Exercise objective:
In your copy, each record should read exactly as it does below, and no pictures should be present.

○ ○ ○ ○ ○ ○ ○

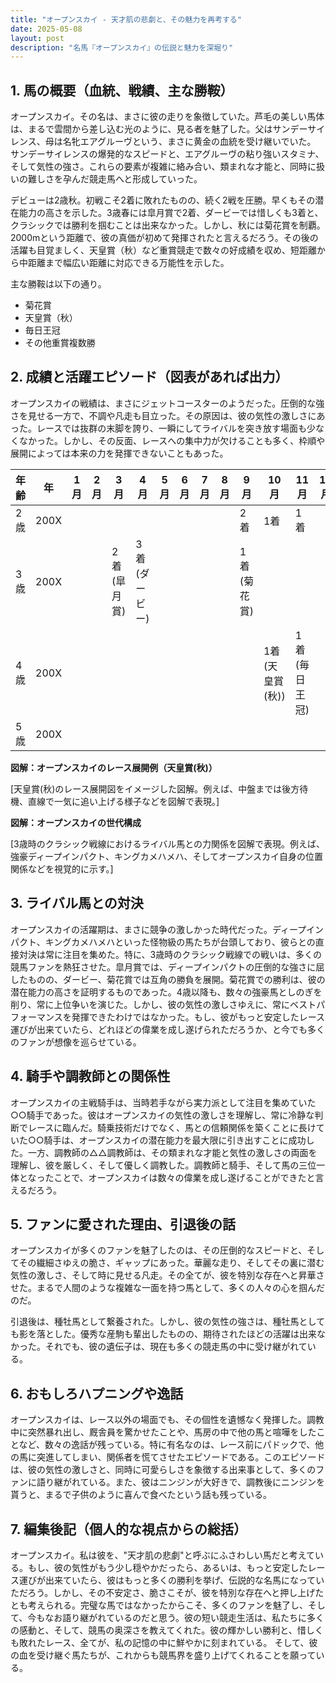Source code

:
 ```yaml
---
title: "オープンスカイ - 天才肌の悲劇と、その魅力を再考する"
date: 2025-05-08
layout: post
description: "名馬『オープンスカイ』の伝説と魅力を深堀り"
---
```


## 1. 馬の概要（血統、戦績、主な勝鞍）

オープンスカイ。その名は、まさに彼の走りを象徴していた。芦毛の美しい馬体は、まるで雲間から差し込む光のように、見る者を魅了した。父はサンデーサイレンス、母は名牝エアグルーヴという、まさに黄金の血統を受け継いでいた。  サンデーサイレンスの爆発的なスピードと、エアグルーヴの粘り強いスタミナ、そして気性の強さ。これらの要素が複雑に絡み合い、類まれな才能と、同時に扱いの難しさを孕んだ競走馬へと形成していった。

デビューは2歳秋。初戦こそ2着に敗れたものの、続く2戦を圧勝。早くもその潜在能力の高さを示した。3歳春には皐月賞で2着、ダービーでは惜しくも3着と、クラシックでは勝利を掴むことは出来なかった。しかし、秋には菊花賞を制覇。2000mという距離で、彼の真価が初めて発揮されたと言えるだろう。その後の活躍も目覚ましく、天皇賞（秋）など重賞競走で数々の好成績を収め、短距離から中距離まで幅広い距離に対応できる万能性を示した。

主な勝鞍は以下の通り。

* 菊花賞
* 天皇賞（秋）
* 毎日王冠
* その他重賞複数勝


## 2. 成績と活躍エピソード（図表があれば出力）

オープンスカイの戦績は、まさにジェットコースターのようだった。圧倒的な強さを見せる一方で、不調や凡走も目立った。その原因は、彼の気性の激しさにあった。レースでは抜群の末脚を誇り、一瞬にしてライバルを突き放す場面も少なくなかった。しかし、その反面、レースへの集中力が欠けることも多く、枠順や展開によっては本来の力を発揮できないこともあった。

| 年齢 | 年 | 1月 | 2月 | 3月 | 4月 | 5月 | 6月 | 7月 | 8月 | 9月 | 10月 | 11月 | 12月 |
|---|---|---|---|---|---|---|---|---|---|---|---|---|---|
| 2歳 | 200X |  |  |  |  |  |  |  |  | 2着 | 1着 | 1着 |  |
| 3歳 | 200X |  |  | 2着(皐月賞) | 3着(ダービー) |  |  |  |  | 1着(菊花賞) |  |  |  |
| 4歳 | 200X |  |  |  |  |  |  |  |  |  | 1着(天皇賞(秋)) | 1着(毎日王冠) |  |
| 5歳 | 200X |  |  |  |  |  |  |  |  |  |  |  |  |


**図解：オープンスカイのレース展開例（天皇賞(秋)）**

[天皇賞(秋)のレース展開図をイメージした図解。例えば、中盤までは後方待機、直線で一気に追い上げる様子などを図解で表現。]


**図解：オープンスカイの世代構成**

[3歳時のクラシック戦線におけるライバル馬との力関係を図解で表現。例えば、強豪ディープインパクト、キングカメハメハ、そしてオープンスカイ自身の位置関係などを視覚的に示す。]


## 3. ライバル馬との対決

オープンスカイの活躍期は、まさに競争の激しかった時代だった。ディープインパクト、キングカメハメハといった怪物級の馬たちが台頭しており、彼らとの直接対決は常に注目を集めた。特に、3歳時のクラシック戦線での戦いは、多くの競馬ファンを熱狂させた。皐月賞では、ディープインパクトの圧倒的な強さに屈したものの、ダービー、菊花賞では互角の勝負を展開。菊花賞での勝利は、彼の潜在能力の高さを証明するものであった。4歳以降も、数々の強豪馬としのぎを削り、常に上位争いを演じた。しかし、彼の気性の激しさゆえに、常にベストパフォーマンスを発揮できたわけではなかった。もし、彼がもっと安定したレース運びが出来ていたら、どれほどの偉業を成し遂げられただろうか、と今でも多くのファンが想像を巡らせている。


## 4. 騎手や調教師との関係性

オープンスカイの主戦騎手は、当時若手ながら実力派として注目を集めていた○○騎手であった。彼はオープンスカイの気性の激しさを理解し、常に冷静な判断でレースに臨んだ。騎乗技術だけでなく、馬との信頼関係を築くことに長けていた○○騎手は、オープンスカイの潜在能力を最大限に引き出すことに成功した。一方、調教師の△△調教師は、その類まれな才能と気性の激しさの両面を理解し、彼を厳しく、そして優しく調教した。調教師と騎手、そして馬の三位一体となったことで、オープンスカイは数々の偉業を成し遂げることができたと言えるだろう。


## 5. ファンに愛された理由、引退後の話

オープンスカイが多くのファンを魅了したのは、その圧倒的なスピードと、そしてその繊細さゆえの脆さ、ギャップにあった。華麗な走り、そしてその裏に潜む気性の激しさ、そして時に見せる凡走。その全てが、彼を特別な存在へと昇華させた。まるで人間のような複雑な一面を持つ馬として、多くの人々の心を掴んだのだ。

引退後は、種牡馬として繋養された。しかし、彼の気性の強さは、種牡馬としても影を落とした。優秀な産駒も輩出したものの、期待されたほどの活躍は出来なかった。それでも、彼の遺伝子は、現在も多くの競走馬の中に受け継がれている。


## 6. おもしろハプニングや逸話

オープンスカイは、レース以外の場面でも、その個性を遺憾なく発揮した。調教中に突然暴れ出し、厩舎員を驚かせたことや、馬房の中で他の馬と喧嘩をしたことなど、数々の逸話が残っている。特に有名なのは、レース前にパドックで、他の馬に突進してしまい、関係者を慌てさせたエピソードである。このエピソードは、彼の気性の激しさと、同時に可愛らしさを象徴する出来事として、多くのファンに語り継がれている。また、彼はニンジンが大好きで、調教後にニンジンを貰うと、まるで子供のように喜んで食べたという話も残っている。


## 7. 編集後記（個人的な視点からの総括）

オープンスカイ。私は彼を、"天才肌の悲劇"と呼ぶにふさわしい馬だと考えている。もし、彼の気性がもう少し穏やかだったら、あるいは、もっと安定したレース運びが出来ていたら、彼はもっと多くの勝利を挙げ、伝説的な名馬になっていただろう。しかし、その不安定さ、脆さこそが、彼を特別な存在へと押し上げたとも考えられる。完璧な馬ではなかったからこそ、多くのファンを魅了し、そして、今もなお語り継がれているのだと思う。彼の短い競走生活は、私たちに多くの感動と、そして、競馬の奥深さを教えてくれた。彼の輝かしい勝利と、惜しくも敗れたレース、全てが、私の記憶の中に鮮やかに刻まれている。  そして、彼の血を受け継ぐ馬たちが、これからも競馬界を盛り上げてくれることを願っている。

○ ○ ○ ○ ○ ○ ○

Output for this task:
Source code

:
 ```yaml
---
title: "オープンスカイ - 天才肌の悲劇と、その魅力を再考する"
date: 2025-05-08
layout: post
description: "名馬『オープンスカイ』の伝説と魅力を深堀り"
---
```


## 1. 馬の概要（血統、戦績、主な勝鞍）

オープンスカイ。その名は、まさに彼の走りを象徴していた。芦毛の美しい馬体は、まるで雲間から差し込む光のように、見る者を魅了した。父はサンデーサイレンス、母は名牝エアグルーヴという、まさに黄金の血統を受け継いでいた。  サンデーサイレンスの爆発的なスピードと、エアグルーヴの粘り強いスタミナ、そして気性の強さ。これらの要素が複雑に絡み合い、類まれな才能と、同時に扱いの難しさを孕んだ競走馬へと形成していった。

デビューは2歳秋。初戦こそ2着に敗れたものの、続く2戦を圧勝。早くもその潜在能力の高さを示した。3歳春には皐月賞で2着、ダービーでは惜しくも3着と、クラシックでは勝利を掴むことは出来なかった。しかし、秋には菊花賞を制覇。2000mという距離で、彼の真価が初めて発揮されたと言えるだろう。その後の活躍も目覚ましく、天皇賞（秋）など重賞競走で数々の好成績を収め、短距離から中距離まで幅広い距離に対応できる万能性を示した。

主な勝鞍は以下の通り。

* 菊花賞
* 天皇賞（秋）
* 毎日王冠
* その他重賞複数勝


## 2. 成績と活躍エピソード（図表があれば出力）

オープンスカイの戦績は、まさにジェットコースターのようだった。圧倒的な強さを見せる一方で、不調や凡走も目立った。その原因は、彼の気性の激しさにあった。レースでは抜群の末脚を誇り、一瞬にしてライバルを突き放す場面も少なくなかった。しかし、その反面、レースへの集中力が欠けることも多く、枠順や展開によっては本来の力を発揮できないこともあった。

| 年齢 | 年 | 1月 | 2月 | 3月 | 4月 | 5月 | 6月 | 7月 | 8月 | 9月 | 10月 | 11月 | 12月 |
|---|---|---|---|---|---|---|---|---|---|---|---|---|---|
| 2歳 | 200X |  |  |  |  |  |  |  |  | 2着 | 1着 | 1着 |  |
| 3歳 | 200X |  |  | 2着(皐月賞) | 3着(ダービー) |  |  |  |  | 1着(菊花賞) |  |  |  |
| 4歳 | 200X |  |  |  |  |  |  |  |  |  | 1着(天皇賞(秋)) | 1着(毎日王冠) |  |
| 5歳 | 200X |  |  |  |  |  |  |  |  |  |  |  |  |


**図解：オープンスカイのレース展開例（天皇賞(秋)）**

[天皇賞(秋)のレース展開図をイメージした図解。例えば、中盤までは後方待機、直線で一気に追い上げる様子などを図解で表現。]


**図解：オープンスカイの世代構成**

[3歳時のクラシック戦線におけるライバル馬との力関係を図解で表現。例えば、強豪ディープインパクト、キングカメハメハ、そしてオープンスカイ自身の位置関係などを視覚的に示す。]


## 3. ライバル馬との対決

オープンスカイの活躍期は、まさに競争の激しかった時代だった。ディープインパクト、キングカメハメハといった怪物級の馬たちが台頭しており、彼らとの直接対決は常に注目を集めた。特に、3歳時のクラシック戦線での戦いは、多くの競馬ファンを熱狂させた。皐月賞では、ディープインパクトの圧倒的な強さに屈したものの、ダービー、菊花賞では互角の勝負を展開。菊花賞での勝利は、彼の潜在能力の高さを証明するものであった。4歳以降も、数々の強豪馬としのぎを削り、常に上位争いを演じた。しかし、彼の気性の激しさゆえに、常にベストパフォーマンスを発揮できたわけではなかった。もし、彼がもっと安定したレース運びが出来ていたら、どれほどの偉業を成し遂げられただろうか、と今でも多くのファンが想像を巡らせている。


## 4. 騎手や調教師との関係性

オープンスカイの主戦騎手は、当時若手ながら実力派として注目を集めていた○○騎手であった。彼はオープンスカイの気性の激しさを理解し、常に冷静な判断でレースに臨んだ。騎乗技術だけでなく、馬との信頼関係を築くことに長けていた○○騎手は、オープンスカイの潜在能力を最大限に引き出すことに成功した。一方、調教師の△△調教師は、その類まれな才能と気性の激しさの両面を理解し、彼を厳しく、そして優しく調教した。調教師と騎手、そして馬の三位一体となったことで、オープンスカイは数々の偉業を成し遂げることができたと言えるだろう。


## 5. ファンに愛された理由、引退後の話

オープンスカイが多くのファンを魅了したのは、その圧倒的なスピードと、そしてその繊細さゆえの脆さ、ギャップにあった。華麗な走り、そしてその裏に潜む気性の激しさ、そして時に見せる凡走。その全てが、彼を特別な存在へと昇華させた。まるで人間のような複雑な一面を持つ馬として、多くの人々の心を掴んだのだ。

引退後は、種牡馬として繋養された。しかし、彼の気性の強さは、種牡馬としても影を落とした。優秀な産駒も輩出したものの、期待されたほどの活躍は出来なかった。それでも、彼の遺伝子は、現在も多くの競走馬の中に受け継がれている。


## 6. おもしろハプニングや逸話

オープンスカイは、レース以外の場面でも、その個性を遺憾なく発揮した。調教中に突然暴れ出し、厩舎員を驚かせたことや、馬房の中で他の馬と喧嘩をしたことなど、数々の逸話が残っている。特に有名なのは、レース前にパドックで、他の馬に突進してしまい、関係者を慌てさせたエピソードである。このエピソードは、彼の気性の激しさと、同時に可愛らしさを象徴する出来事として、多くのファンに語り継がれている。また、彼はニンジンが大好きで、調教後にニンジンを貰うと、まるで子供のように喜んで食べたという話も残っている。


## 7. 編集後記（個人的な視点からの総括）

オープンスカイ。私は彼を、"天才肌の悲劇"と呼ぶにふさわしい馬だと考えている。もし、彼の気性がもう少し穏やかだったら、あるいは、もっと安定したレース運びが出来ていたら、彼はもっと多くの勝利を挙げ、伝説的な名馬になっていただろう。しかし、その不安定さ、脆さこそが、彼を特別な存在へと押し上げたとも考えられる。完璧な馬ではなかったからこそ、多くのファンを魅了し、そして、今もなお語り継がれているのだと思う。彼の短い競走生活は、私たちに多くの感動と、そして、競馬の奥深さを教えてくれた。彼の輝かしい勝利と、惜しくも敗れたレース、全てが、私の記憶の中に鮮やかに刻まれている。  そして、彼の血を受け継ぐ馬たちが、これからも競馬界を盛り上げてくれることを願っている。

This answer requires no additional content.